M. has another one of his mystical experiences while on a carriage ride in the countryside with Mlle de Villeparisis. He sees three trees which recall a happiness that he cannot remember, or put into thought.

"I looked at the three trees; I could see them plainly, but my mind felt that they were concealing something which it could not grasp, as when an object is placed out of our reach... Where had I looked at them before? Were they not numbered among...dreamscapes...?"

"...They were inviting me to probe a new thought, [and] I imagined that I had to identify an old memory... I chose rather to believe they were phantoms of the past."

"I watched the trees gradually recede, waving their despairing arms, seeming to say to me: 'What you fail to learn from us today, you will never know.'"
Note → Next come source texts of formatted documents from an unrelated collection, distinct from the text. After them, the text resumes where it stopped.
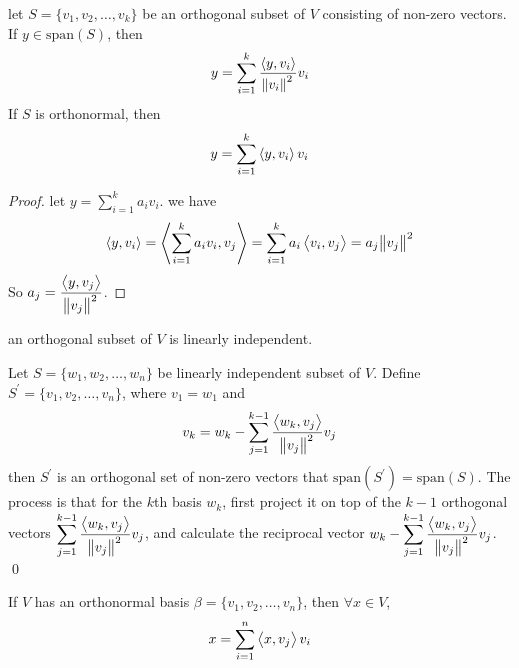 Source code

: \begin{theorem}
	let $S=\{ v_1, v_2, \dots, v_k \}$ be an orthogonal subset of $V$ consisting of non-zero vectors. If $y \in \text{span}(S)$, then
	\begin{equation}
		y = \sum_{i=1}^k \frac{\left\langle \displaystyle y, v_i \right\rangle}{\norm{v_i}^2} v_i
	\end{equation}
	If $S$ is orthonormal, then
	\begin{equation}
		y = \sum_{i=1}^k \left\langle \displaystyle y, v_i \right\rangle v_i
	\end{equation}
\end{theorem}
\begin{proof}
	let $\displaystyle y = \sum_{i=1}^k a_i v_i$. we have
	\begin{equation*}
		\left\langle \displaystyle y, v_i \right\rangle = \left\langle \displaystyle \sum_{i=1}^k a_i v_i, v_j \right\rangle = \sum_{i=1}^k a_i \left\langle \displaystyle v_i, v_j \right\rangle = a_j \norm{v_j}^2
	\end{equation*}
	So $\displaystyle a_j = \frac{\left\langle \displaystyle y, v_j \right\rangle}{\norm{v_j}^2}$.
	
	
\end{proof}

\begin{theorem}
	an orthogonal subset of $V$ is linearly independent.
\end{theorem}

\begin{definition}
	Let $S=\{w_1, w_2, \dots, w_n \}$ be linearly independent subset of $V$. Define $S^\prime=\{v_1,v_2,\dots,v_n  \}$, where $v_1=w_1$ and 
	\begin{equation}
		v_k = w_k - \sum_{j=1}^{k-1} \frac{\left\langle \displaystyle w_k, v_j \right\rangle}{\norm{v_j}^2} v_j
	\end{equation}
	then $S^\prime$ is an orthogonal set of non-zero vectors that $\text{span}(S^\prime) = \text{span}(S)$. The process is that for the $k$th basis $w_k$, first project it on top of the $k-1$ orthogonal vectors $\displaystyle \sum_{j=1}^{k-1} \frac{\left\langle \displaystyle w_k, v_j \right\rangle}{\norm{v_j}^2} v_j$, and calculate the reciprocal vector $\displaystyle w_k - \sum_{j=1}^{k-1} \frac{\left\langle \displaystyle w_k, v_j \right\rangle}{\norm{v_j}^2} v_j$.
	\qed
\end{definition}

\begin{theorem}\label{vectorinorthonormalbasis}
	If $V$ has an orthonormal basis $\beta=\{v_1,v_2,\dots,v_n\}$, then $\forall x\in V$, 
	\begin{equation}
		x = \sum_{i=1}^n \left\langle \displaystyle x, v_j \right\rangle v_i
	\end{equation}
\end{theorem}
"And when, the road having forked and the carriage with it, I turned my back on them and ceased to see them, while Mme de Villeparisis asked me what I was dreaming about, I was as wretched as if I had just lost a  friend, had died myself, had broken faith with the dead or repudiated a god."

It is these kinds of associations and memories that Proust explores in the final volume, the "truths" of the past that were never clear to him; at last, at the very end, the past becomes real.

1 comment:

  1. Hi, just found this. I've always thought of this triple tree story as an echo of the earlier three spires story in Swan's Way. I've also seen comments on this as being purposeful.
    What always strikes me about Proust is his perceptions of these simple "optical" illusions. We've all seen these types of illusions. Driving towards Manhattan, there is a tall Citibank building in Long Island City in Queens that from certain angles as the road winds, appears to be part of the Manhattan skyline, and to dominate that skyline until one reaches the spot where it is clear it is in fact in Queens, on the other side of the river.